En édition comme en écriture, découper un roman en plusieurs tomes est souvent un sacré casse-tête.
En édition, c'est plutôt simple : il n'y a qu'une seule règle à suivre.
Mais en tant qu'auteur, surtout si on ne l'a jamais fait, 1) on ne connaît pas forcément cette règle, et 2) souvent, on manque de recul sur notre histoire pour savoir où la découper. Et où il ne faut pas !
Mais (vous en avez de la chance) je suis autrice et éditrice... Et au début, je n'en menais pas large.
Mon premier roman, Le Sang des pirates, était censé paraître en 1 seul et unique tome. Je l'ai écrit sans songer au découpage car pour moi, il était évident que ce n'était qu'un seul et même récit qui n'avait pas vocation à être scindé.
Maaais quand j'ai entamé la phase de correction, puis les réécritures successives, et que la publication se profilait, j'ai déchanté...

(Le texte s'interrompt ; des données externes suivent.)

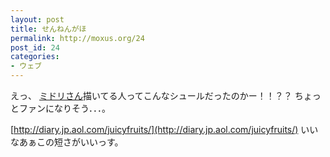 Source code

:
 ```yaml
---
layout: post
title: せんねんがほ
permalink: http://moxus.org/24
post_id: 24
categories: 
- ウェブ
---
```


えっ、
[ミドリさん](http://midori.smbc.co.jp/)描いてる人ってこんなシュールだったのかー！！？？
ちょっとファンになりそう．．．。

[http://diary.jp.aol.com/juicyfruits/](http://diary.jp.aol.com/juicyfruits/)
いいなあぁこの短さがいいっす。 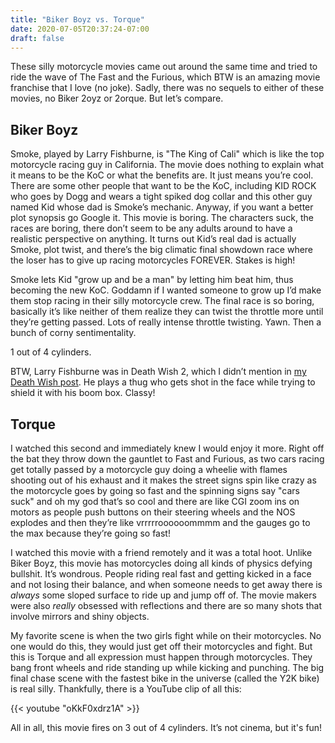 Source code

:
 ```yaml
---
title: "Biker Boyz vs. Torque"
date: 2020-07-05T20:37:24-07:00
draft: false
---
```

These silly motorcycle movies came out around the same time and tried to ride the wave of The Fast and the Furious, which BTW is an amazing movie franchise that I love (no joke). Sadly, there was no sequels to either of these movies, no Biker 2oyz or 2orque. But let’s compare. 

## Biker Boyz
Smoke, played by Larry Fishburne, is "The King of Cali" which is like the top motorcycle racing guy in California. The movie does nothing to explain what it means to be the KoC or what the benefits are. It just means you’re cool. There are some other people that want to be the KoC, including KID ROCK who goes by Dogg and wears a tight spiked dog collar and this other guy named Kid whose dad is Smoke’s mechanic. Anyway, if you want a better plot synopsis go Google it. This movie is boring. The characters suck, the races are boring, there don’t seem to be any adults around to have a realistic perspective on anything. It turns out Kid’s real dad is actually Smoke, plot twist, and there’s the big climatic final showdown race where the loser has to give up racing motorcycles FOREVER. Stakes is high!

Smoke lets Kid "grow up and be a man" by letting him beat him, thus becoming the new KoC. Goddamn if I wanted someone to grow up I’d make them stop racing in their silly motorcycle crew. The final race is so boring, basically it’s like neither of them realize they can twist the throttle more until they’re getting passed. Lots of really intense throttle twisting. Yawn. Then a bunch of corny sentimentality. 

1 out of 4 cylinders.

BTW, Larry Fishburne was in Death Wish 2, which I didn’t mention in [my Death Wish post](/posts/death-wish/). He plays a thug who gets shot in the face while trying to shield it with his boom box. Classy!

## Torque

I watched this second and immediately knew I would enjoy it more. Right off the bat they throw down the gauntlet to Fast and Furious, as two cars racing get totally passed by a motorcycle guy doing a wheelie with flames shooting out of his exhaust and it makes the street signs spin like crazy as the motorcycle goes by going so fast and the spinning signs say "cars suck" and oh my god that’s so cool and there are like CGI zoom ins on motors as people push buttons on their steering wheels and the NOS explodes and then they’re like vrrrrroooooommmm and the gauges go to the max because they’re going so fast!

I watched this movie with a friend remotely and it was a total hoot. Unlike Biker Boyz, this movie has motorcycles doing all kinds of physics defying bullshit. It’s wondrous. People riding real fast and getting kicked in a face and not losing their balance, and when someone needs to get away there is *always* some sloped surface to ride up and jump off of. The movie makers were also *really* obsessed with reflections and there are so many shots that involve mirrors and shiny objects. 

My favorite scene is when the two girls fight while on their motorcycles. No one would do this, they would just get off their motorcycles and fight. But this is Torque and all expression must happen through motorcycles. They bang front wheels and ride standing up while kicking and punching. The big final chase scene with the fastest bike in the universe (called the Y2K bike) is real silly. Thankfully, there is a YouTube clip of all this:

{{< youtube "oKkF0xdrz1A" >}}

All in all, this movie fires on 3 out of 4 cylinders. It’s not cinema, but it's fun!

Le roman était trop gros, c'était évident.
Et malgré mes efforts, je ne pouvais trancher dans le texte pour le réduire sans le dénaturer complètement.
L'histoire des pirates, la vraie, ne pouvait pas être racontée en deux fois moins de signes.

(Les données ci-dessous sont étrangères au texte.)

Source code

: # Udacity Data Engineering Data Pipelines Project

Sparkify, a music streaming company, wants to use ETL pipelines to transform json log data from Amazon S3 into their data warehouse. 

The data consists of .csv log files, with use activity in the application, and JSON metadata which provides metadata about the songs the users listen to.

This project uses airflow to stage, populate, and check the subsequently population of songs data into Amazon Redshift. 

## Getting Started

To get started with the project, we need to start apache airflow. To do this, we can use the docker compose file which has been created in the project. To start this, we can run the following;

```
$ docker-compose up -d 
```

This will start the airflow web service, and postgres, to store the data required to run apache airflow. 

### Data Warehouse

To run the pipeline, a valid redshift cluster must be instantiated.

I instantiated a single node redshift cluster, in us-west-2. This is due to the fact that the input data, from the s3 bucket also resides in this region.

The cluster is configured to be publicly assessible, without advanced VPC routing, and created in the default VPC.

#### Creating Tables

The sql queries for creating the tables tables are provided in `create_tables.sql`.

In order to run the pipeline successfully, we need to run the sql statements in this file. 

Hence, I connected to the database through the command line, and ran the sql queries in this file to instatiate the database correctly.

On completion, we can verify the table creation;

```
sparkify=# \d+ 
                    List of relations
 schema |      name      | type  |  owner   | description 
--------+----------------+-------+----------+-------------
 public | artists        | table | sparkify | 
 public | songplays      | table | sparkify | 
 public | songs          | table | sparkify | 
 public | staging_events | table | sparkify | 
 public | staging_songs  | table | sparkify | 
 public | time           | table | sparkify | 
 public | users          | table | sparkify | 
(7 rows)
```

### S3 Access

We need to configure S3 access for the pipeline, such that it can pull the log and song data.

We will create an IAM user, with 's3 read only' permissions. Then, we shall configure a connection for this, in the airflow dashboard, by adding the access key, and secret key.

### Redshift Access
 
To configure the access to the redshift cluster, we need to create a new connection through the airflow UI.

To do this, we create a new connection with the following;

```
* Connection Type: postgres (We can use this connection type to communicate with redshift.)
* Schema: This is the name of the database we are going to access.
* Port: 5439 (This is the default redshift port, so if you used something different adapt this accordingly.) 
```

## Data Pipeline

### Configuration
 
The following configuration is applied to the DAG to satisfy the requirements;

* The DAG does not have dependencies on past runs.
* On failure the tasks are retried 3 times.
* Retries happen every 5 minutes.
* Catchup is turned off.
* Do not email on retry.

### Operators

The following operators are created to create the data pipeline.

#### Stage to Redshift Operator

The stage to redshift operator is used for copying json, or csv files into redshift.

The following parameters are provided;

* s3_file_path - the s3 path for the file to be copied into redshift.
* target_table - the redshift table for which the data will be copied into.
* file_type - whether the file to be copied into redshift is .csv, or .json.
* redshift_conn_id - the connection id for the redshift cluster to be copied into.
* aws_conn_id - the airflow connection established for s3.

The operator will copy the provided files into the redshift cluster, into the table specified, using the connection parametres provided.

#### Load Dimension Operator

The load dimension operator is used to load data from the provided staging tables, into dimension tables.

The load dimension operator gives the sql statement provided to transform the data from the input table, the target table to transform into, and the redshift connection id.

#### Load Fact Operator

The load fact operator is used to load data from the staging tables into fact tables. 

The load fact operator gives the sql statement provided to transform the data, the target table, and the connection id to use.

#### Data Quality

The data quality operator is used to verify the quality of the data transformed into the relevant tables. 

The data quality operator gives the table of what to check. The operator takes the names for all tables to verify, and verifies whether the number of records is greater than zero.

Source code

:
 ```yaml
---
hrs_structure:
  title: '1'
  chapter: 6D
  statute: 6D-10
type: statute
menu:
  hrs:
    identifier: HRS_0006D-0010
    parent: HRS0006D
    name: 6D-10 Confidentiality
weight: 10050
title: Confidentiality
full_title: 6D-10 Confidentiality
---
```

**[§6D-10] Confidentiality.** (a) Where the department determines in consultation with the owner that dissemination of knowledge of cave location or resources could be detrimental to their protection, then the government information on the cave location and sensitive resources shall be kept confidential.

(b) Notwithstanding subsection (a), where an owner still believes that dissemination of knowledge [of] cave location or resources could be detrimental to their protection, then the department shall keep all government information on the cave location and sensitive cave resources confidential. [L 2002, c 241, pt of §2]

Pour vous donner un exemple concret, le roman total faisait 1 million de signes et 200 000 mots (arrondi). Dans un ordre d'idée, en édition, on considère qu'un texte est un roman à partir de 50 000 mots. J'avais donc l'équivalent de deux gros pavés, censés ne constituer qu'un seul et même roman.

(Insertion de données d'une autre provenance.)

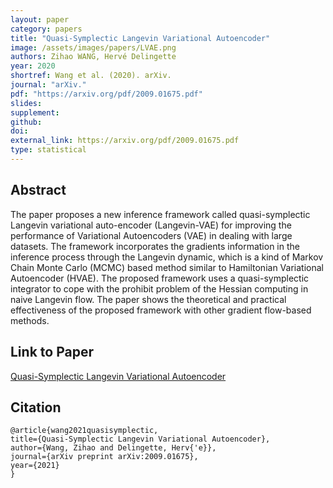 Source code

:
 ```yaml
---
layout: paper
category: papers
title: "Quasi-Symplectic Langevin Variational Autoencoder"
image: /assets/images/papers/LVAE.png
authors: Zihao WANG, Hervé Delingette
year: 2020
shortref: Wang et al. (2020). arXiv.
journal: "arXiv."
pdf: "https://arxiv.org/pdf/2009.01675.pdf"
slides: 
supplement: 
github: 
doi: 
external_link: https://arxiv.org/pdf/2009.01675.pdf
type: statistical
---
```


## Abstract

The paper proposes a new inference framework called quasi-symplectic Langevin variational auto-encoder (Langevin-VAE) for improving the performance of Variational Autoencoders (VAE) in dealing with large datasets. The framework incorporates the gradients information in the inference process through the Langevin dynamic, which is a kind of Markov Chain Monte Carlo (MCMC) based method similar to Hamiltonian Variational Autoencoder (HVAE). The proposed framework uses a quasi-symplectic integrator to cope with the prohibit problem of the Hessian computing in naive Langevin flow. The paper shows the theoretical and practical effectiveness of the proposed framework with other gradient flow-based methods.

## Link to Paper

[Quasi-Symplectic Langevin Variational Autoencoder](https://arxiv.org/pdf/2009.01675.pdf)

## Citation

```
@article{wang2021quasisymplectic,
title={Quasi-Symplectic Langevin Variational Autoencoder},
author={Wang, Zihao and Delingette, Herv{'e}},
journal={arXiv preprint arXiv:2009.01675},
year={2021}
}

``` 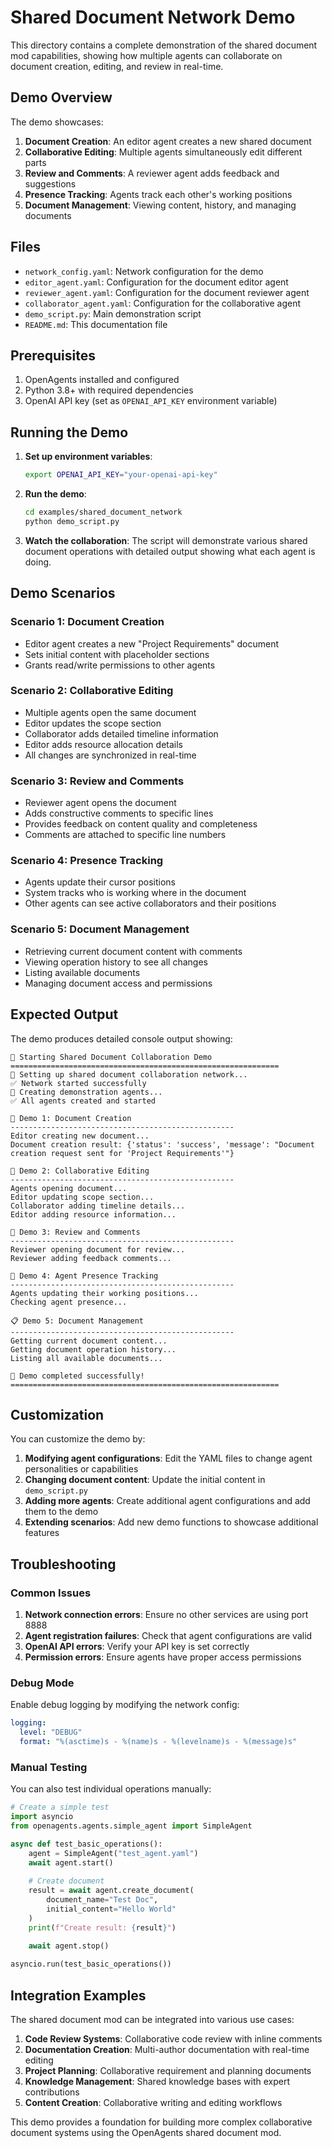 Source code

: # Shared Document Network Demo

This directory contains a complete demonstration of the shared document mod capabilities, showing how multiple agents can collaborate on document creation, editing, and review in real-time.

## Demo Overview

The demo showcases:

1. **Document Creation**: An editor agent creates a new shared document
2. **Collaborative Editing**: Multiple agents simultaneously edit different parts
3. **Review and Comments**: A reviewer agent adds feedback and suggestions
4. **Presence Tracking**: Agents track each other's working positions
5. **Document Management**: Viewing content, history, and managing documents

## Files

- `network_config.yaml`: Network configuration for the demo
- `editor_agent.yaml`: Configuration for the document editor agent
- `reviewer_agent.yaml`: Configuration for the document reviewer agent  
- `collaborator_agent.yaml`: Configuration for the collaborative agent
- `demo_script.py`: Main demonstration script
- `README.md`: This documentation file

## Prerequisites

1. OpenAgents installed and configured
2. Python 3.8+ with required dependencies
3. OpenAI API key (set as `OPENAI_API_KEY` environment variable)

## Running the Demo

1. **Set up environment variables**:
   ```bash
   export OPENAI_API_KEY="your-openai-api-key"
   ```

2. **Run the demo**:
   ```bash
   cd examples/shared_document_network
   python demo_script.py
   ```

3. **Watch the collaboration**:
   The script will demonstrate various shared document operations with detailed output showing what each agent is doing.

## Demo Scenarios

### Scenario 1: Document Creation
- Editor agent creates a new "Project Requirements" document
- Sets initial content with placeholder sections
- Grants read/write permissions to other agents

### Scenario 2: Collaborative Editing
- Multiple agents open the same document
- Editor updates the scope section
- Collaborator adds detailed timeline information
- Editor adds resource allocation details
- All changes are synchronized in real-time

### Scenario 3: Review and Comments
- Reviewer agent opens the document
- Adds constructive comments to specific lines
- Provides feedback on content quality and completeness
- Comments are attached to specific line numbers

### Scenario 4: Presence Tracking
- Agents update their cursor positions
- System tracks who is working where in the document
- Other agents can see active collaborators and their positions

### Scenario 5: Document Management
- Retrieving current document content with comments
- Viewing operation history to see all changes
- Listing available documents
- Managing document access and permissions

## Expected Output

The demo produces detailed console output showing:

```
🎯 Starting Shared Document Collaboration Demo
============================================================
🚀 Setting up shared document collaboration network...
✅ Network started successfully
👥 Creating demonstration agents...
✅ All agents created and started

📝 Demo 1: Document Creation
--------------------------------------------------
Editor creating new document...
Document creation result: {'status': 'success', 'message': "Document creation request sent for 'Project Requirements'"}

🤝 Demo 2: Collaborative Editing
--------------------------------------------------
Agents opening document...
Editor updating scope section...
Collaborator adding timeline details...
Editor adding resource information...

💬 Demo 3: Review and Comments
--------------------------------------------------
Reviewer opening document for review...
Reviewer adding feedback comments...

👀 Demo 4: Agent Presence Tracking
--------------------------------------------------
Agents updating their working positions...
Checking agent presence...

📋 Demo 5: Document Management
--------------------------------------------------
Getting current document content...
Getting document operation history...
Listing all available documents...

🎉 Demo completed successfully!
============================================================
```

## Customization

You can customize the demo by:

1. **Modifying agent configurations**: Edit the YAML files to change agent personalities or capabilities
2. **Changing document content**: Update the initial content in `demo_script.py`
3. **Adding more agents**: Create additional agent configurations and add them to the demo
4. **Extending scenarios**: Add new demo functions to showcase additional features

## Troubleshooting

### Common Issues

1. **Network connection errors**: Ensure no other services are using port 8888
2. **Agent registration failures**: Check that agent configurations are valid
3. **OpenAI API errors**: Verify your API key is set correctly
4. **Permission errors**: Ensure agents have proper access permissions

### Debug Mode

Enable debug logging by modifying the network config:

```yaml
logging:
  level: "DEBUG"
  format: "%(asctime)s - %(name)s - %(levelname)s - %(message)s"
```

### Manual Testing

You can also test individual operations manually:

```python
# Create a simple test
import asyncio
from openagents.agents.simple_agent import SimpleAgent

async def test_basic_operations():
    agent = SimpleAgent("test_agent.yaml")
    await agent.start()
    
    # Create document
    result = await agent.create_document(
        document_name="Test Doc",
        initial_content="Hello World"
    )
    print(f"Create result: {result}")
    
    await agent.stop()

asyncio.run(test_basic_operations())
```

## Integration Examples

The shared document mod can be integrated into various use cases:

1. **Code Review Systems**: Collaborative code review with inline comments
2. **Documentation Creation**: Multi-author documentation with real-time editing
3. **Project Planning**: Collaborative requirement and planning documents
4. **Knowledge Management**: Shared knowledge bases with expert contributions
5. **Content Creation**: Collaborative writing and editing workflows

This demo provides a foundation for building more complex collaborative document systems using the OpenAgents shared document mod.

Une discussion avec mon imprimeur m'a vite fait comprendre que c'était impossible de le publier d'un seul tenant : le roman au format broché (couverture souple) n'aurait pas bien tenu dans le temps, le texte aurait été ridiculement petit, les pages très fines... Or, il est hors de question de sacrifier la qualité de l'objet et le confort de lecture pour des questions pratiques... Mais j'étais bien embêtée. Pour tout vous dire, j'étais même démoralisée.
Nom de Zeus c'est affreux, le roman se vendra moins bien. Ce sera bizarre, les lecteurs vont le sentir. Et puis ça fait deux fois plus de boulot !
Mais il fallait bien que le roman soit publié dans les délais.
Or, une tomaison (non, ça n'est pas un fromage) ce n'est pas un découpage artificiel, mais un vrai choix d'identité du récit.
Le fait que le roman soit trop long n'est pas un critère suffisant : il y a un risque, comme je le craignais justement, que ce découpage arbitraire bousille le récit, le rythme, l'unité du roman.
Alors, où couper ? La seule règle, c'est celle de l'identité. L'identité d'un tome peut se définir d'après plusieurs critères. En édition, on en voit généralement 4 :
1) une tomaison de personnages, où chaque tome est une étape de la transformation du protagoniste ;
2) une tomaison d'intrigue, avec un arc narratif terminé à la fin de chaque tome (et un nouveau commencé dans le suivant) ;
3) une tomaison d'univers, où chaque tome prend place dans un décor différent (ce qu'on appelle en dramaturgie l'arène du récit)
4) plus rarement, une tomaison de style, dans laquelle chaque tome a une ambiance différente, un ton précis.
Dans l'idéal, il faudrait que ces 4 points basculent au même moment d'un récit.
Dans le cas du Sang des pirates, il y a clairement deux ambiances dans le récit. Le décor change aussi drastiquement, on ne se promène plus dans les mêmes environnements.
Vous avez sûrement remarqué que, dans mon choix, je suis partie du récit. Je ne me suis pas dit "où est-ce que je peux couper pour faire moins gros" mais "où est-ce que l'histoire me permet de diviser ?".
De même, si vous ne savez pas où couper, fiez-vous à votre texte. Il y a forcément un point de bascule à un moment, et ça n'est pas grave si un des tomes est plus gros que l'autre (même si pour des raisons purement commerciales selon moi, il est préférable que votre tome 2 soit plus gros que le tome 1 plutôt que l'inverse).
J'ai aussi fait en sorte que cette identité propre à chaque tome se retrouve dans la couverture du roman : le tome 1 est la plongée d'Anne dans un monde nouveau pour elle, cette femme au regard bleu qui rêve de partir sur l'un de ces navires... et le tome 2 reflète l'ambiance bien plus sombre et torturée qui règne dans le récit.